If you’re a high school junior or senior and you have taken either the PSAT, SAT or ACT, chances are you’ve already seen the first trickle of the flood of letters, postcards, catalogs, phone calls, invitations and other solicitations you’ll be bombarded with from colleges, universities and trade schools over the next months. They’re going to send you sweet, inviting letters, glamorous videos and glossy booklets that get you all excited about attending this school or that. The problem is they all look so good that making a decision about which college to go to can be overwhelming.
Help! I’m SO Confused
Having been heavily recruited during my pre-college days, I can relate to the confusion and panic that you experience as you sift through the barrage of materials that steadily arrive in the mail. The pressure can be nerve wracking, but sooner or later you have to face the inevitable and start narrowing down the options and deciding which schools you’ll be applying to before the application deadlines start sneaking up on you. But before you begin requesting transcripts and soliciting letters of recommendation you need to decide what you want in a college.
Things to Consider
Does the school have the academic program you are interested in pursuing? This is usually not a problem in most cases since, with a few exceptions, most colleges in the United States have very similar academic offerings. Also, most students have no idea what they want to study when they enter college, and even some students who believe they are certain they know what they want to major in when they enter college end up graduating with a degree in a totally different area than the one they’ve been planning on pursuing since kindergarten. Still, if you are interested in a specialized program like screenwriting or ethnomusicology you’d better do your homework and make sure that the schools you’re applying to offer those programs.
What are your post-college goals? You should choose a school where you can make contacts that will help you find a job when you graduate. Or, if you’re leaning toward graduate or professional school, you should make sure that your school and your field of study are accredited by an accrediting organization that is acceptable to graduate and professional schools you are considering.
How difficult is it to get accepted? How selective a school is should definitely be a consideration. Although you shouldn’t freak out if you don’t have straight A’s and 1600 SATs, you should take a good long look at your credentials and be realistic before you decide that you’re only applying to three schools: Harvard, Yale and Princeton. In any event, apply to several schools–I recommend ten–that you would really like to attend: choose three or four “sure admits,” three “pretty good bets,” and three “dream schools.” Then, go for it!
Where is it located? You may want to go to a college that’s close to home or clear across the country. Either way there are both advantages and disadvantages. For instance, if you choose to go to college far away from home you may grow tremendously from having to be independent and gain new friends in the process. On the other hand, you may not be able to afford to come home on short breaks when your friends choose to head home instead of to the beach or the slopes. Also, you want to find out what the climate and living conditions are like if you choose an area that is very different from your home environment. I knew that Ithaca (New York, where I earned a master’s degree from Cornell University) had cold winters; what I didn’t know was that annual snowfall in Ithaca is measured in feet, not inches.

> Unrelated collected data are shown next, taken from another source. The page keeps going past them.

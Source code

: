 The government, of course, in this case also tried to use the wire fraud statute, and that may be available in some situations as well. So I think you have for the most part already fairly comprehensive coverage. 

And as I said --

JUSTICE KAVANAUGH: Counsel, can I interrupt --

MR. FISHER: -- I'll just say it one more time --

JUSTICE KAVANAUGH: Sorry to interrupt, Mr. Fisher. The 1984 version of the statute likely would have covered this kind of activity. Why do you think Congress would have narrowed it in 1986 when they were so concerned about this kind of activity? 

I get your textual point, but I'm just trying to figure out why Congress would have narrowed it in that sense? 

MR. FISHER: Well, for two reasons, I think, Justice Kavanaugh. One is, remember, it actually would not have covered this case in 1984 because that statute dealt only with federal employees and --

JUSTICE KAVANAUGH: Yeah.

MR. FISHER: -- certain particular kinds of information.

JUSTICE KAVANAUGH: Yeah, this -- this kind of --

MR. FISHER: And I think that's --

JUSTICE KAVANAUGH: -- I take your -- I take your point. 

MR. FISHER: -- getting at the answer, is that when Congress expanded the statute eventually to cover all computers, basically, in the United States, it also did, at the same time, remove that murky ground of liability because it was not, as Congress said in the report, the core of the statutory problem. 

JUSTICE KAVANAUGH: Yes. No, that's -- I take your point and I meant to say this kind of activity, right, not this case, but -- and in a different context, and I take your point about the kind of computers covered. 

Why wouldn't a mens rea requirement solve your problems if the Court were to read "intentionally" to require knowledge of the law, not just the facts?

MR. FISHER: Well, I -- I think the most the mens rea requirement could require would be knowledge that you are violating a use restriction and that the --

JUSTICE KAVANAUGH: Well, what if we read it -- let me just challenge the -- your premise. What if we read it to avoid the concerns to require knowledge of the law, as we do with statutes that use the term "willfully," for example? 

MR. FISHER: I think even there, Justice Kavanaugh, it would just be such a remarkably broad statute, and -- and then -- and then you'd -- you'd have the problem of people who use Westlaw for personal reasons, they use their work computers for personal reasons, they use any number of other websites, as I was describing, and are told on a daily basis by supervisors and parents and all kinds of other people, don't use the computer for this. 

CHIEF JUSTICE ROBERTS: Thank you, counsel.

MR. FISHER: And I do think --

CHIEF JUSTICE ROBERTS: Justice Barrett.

How much does it cost? With the current average annual cost of college attendance, according to StudentLoanNetwork.com, ranging from $18,452 at a state university to $44,592 at an Ivy League school, money is certainly not the least consideration. However, don’t rule out applying to schools you really want to go to solely because of cost considerations. There are billions of dollars in scholarships, grants, loans and work study awards available from federal and state governments, corporations, civic organizations, professional and trade organizations, private philanthropies and schools themselves. Check with your guidance counselor for information about these.
What is the campus culture like? Do most of the students live on- or off-campus? Are there lots of things to do around campus or do students mostly seek their entertainment elsewhere? To determine if the campus culture is to your liking, you should definitely visit as many of the campuses you are considering as you can. When you visit, try to take in a few classes that you think you’d be interested in enrolling in and arrange to stay overnight with a current student–many admissions departments will match you up with a host. If you can’t visit a campus for some reason, ask the admissions department to send you a video and arrange to have a couple of students call you.
What do your parents think? Although you’re the one who has to go to college, face it, your parents will have an opinion and, yes, you will hear about it. Your parents are probably just as excited as you are about you going to college, but sometimes their idea of the perfect college for you is vastly different from your idea of the perfect college for you. You could choose to ignore them if they don’t tell you what you want to hear and you’re totally self-supporting. But, if you disagree with your parents and you are not self-supporting, be prepared to either pay for college or spend some time sulking. Whatever you do, make sure it’s a decision you can live with.
After all factors have been considered, compare your notes, carefully weigh your options and select a college home that will meet your needs, prepare you to meet your future goals and fit your lifestyle. Good luck!